* Exercise: Please repeat each line of the data exactly, with nothing left out.

--- Record excerpts ---

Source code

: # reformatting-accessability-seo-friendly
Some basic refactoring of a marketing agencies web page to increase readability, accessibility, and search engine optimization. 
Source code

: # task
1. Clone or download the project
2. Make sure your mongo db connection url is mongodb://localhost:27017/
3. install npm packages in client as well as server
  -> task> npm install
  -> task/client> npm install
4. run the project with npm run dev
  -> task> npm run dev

---

* Response to this exercise:
Source code

: # reformatting-accessability-seo-friendly
Some basic refactoring of a marketing agencies web page to increase readability, accessibility, and search engine optimization. 
Source code

: # task
1. Clone or download the project
2. Make sure your mongo db connection url is mongodb://localhost:27017/
3. install npm packages in client as well as server
  -> task> npm install
  -> task/client> npm install
4. run the project with npm run dev
  -> task> npm run dev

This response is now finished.